*REQUIRED ACTION*: If a line in the records contains the string "文件夹中", show that line.

[Plain-text document sources]
········

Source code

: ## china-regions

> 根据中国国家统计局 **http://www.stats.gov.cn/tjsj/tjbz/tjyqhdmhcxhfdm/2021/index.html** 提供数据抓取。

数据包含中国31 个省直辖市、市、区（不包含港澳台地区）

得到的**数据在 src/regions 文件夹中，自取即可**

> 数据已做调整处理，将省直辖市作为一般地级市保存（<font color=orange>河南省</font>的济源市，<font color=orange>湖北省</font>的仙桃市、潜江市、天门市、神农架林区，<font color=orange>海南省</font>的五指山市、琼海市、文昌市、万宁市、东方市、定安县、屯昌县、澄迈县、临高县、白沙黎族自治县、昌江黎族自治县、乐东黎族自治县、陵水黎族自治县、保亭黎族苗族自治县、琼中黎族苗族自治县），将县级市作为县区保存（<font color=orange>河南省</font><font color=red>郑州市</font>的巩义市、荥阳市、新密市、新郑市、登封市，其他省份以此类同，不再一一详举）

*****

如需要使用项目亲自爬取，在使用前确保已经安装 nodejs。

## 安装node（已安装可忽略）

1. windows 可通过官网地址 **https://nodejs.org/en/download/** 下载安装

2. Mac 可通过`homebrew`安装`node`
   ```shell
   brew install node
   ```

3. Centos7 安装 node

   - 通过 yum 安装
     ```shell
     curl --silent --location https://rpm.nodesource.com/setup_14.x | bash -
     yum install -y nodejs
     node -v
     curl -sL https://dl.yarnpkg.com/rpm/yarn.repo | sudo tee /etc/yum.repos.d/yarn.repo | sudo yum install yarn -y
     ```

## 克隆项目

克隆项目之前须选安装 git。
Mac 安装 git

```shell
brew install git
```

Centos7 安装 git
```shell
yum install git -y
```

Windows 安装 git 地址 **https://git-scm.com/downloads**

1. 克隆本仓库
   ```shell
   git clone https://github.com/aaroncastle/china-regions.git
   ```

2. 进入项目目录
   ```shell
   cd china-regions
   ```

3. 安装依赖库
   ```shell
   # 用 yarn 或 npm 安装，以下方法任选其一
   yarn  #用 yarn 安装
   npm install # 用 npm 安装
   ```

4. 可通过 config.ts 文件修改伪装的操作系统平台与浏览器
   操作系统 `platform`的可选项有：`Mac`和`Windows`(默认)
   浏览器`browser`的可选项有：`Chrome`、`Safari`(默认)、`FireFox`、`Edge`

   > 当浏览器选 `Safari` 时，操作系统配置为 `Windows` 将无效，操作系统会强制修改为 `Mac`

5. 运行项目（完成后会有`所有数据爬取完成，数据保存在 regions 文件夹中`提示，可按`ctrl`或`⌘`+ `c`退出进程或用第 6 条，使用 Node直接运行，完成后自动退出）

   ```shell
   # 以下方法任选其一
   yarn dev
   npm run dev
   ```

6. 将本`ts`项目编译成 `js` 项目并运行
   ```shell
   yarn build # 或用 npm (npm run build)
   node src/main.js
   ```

········

*RESPONSE AREA*:
得到的**数据在 src/regions 文件夹中，自取即可**
5. 运行项目（完成后会有`所有数据爬取完成，数据保存在 regions 文件夹中`提示，可按`ctrl`或`⌘`+ `c`退出进程或用第 6 条，使用 Node直接运行，完成后自动退出）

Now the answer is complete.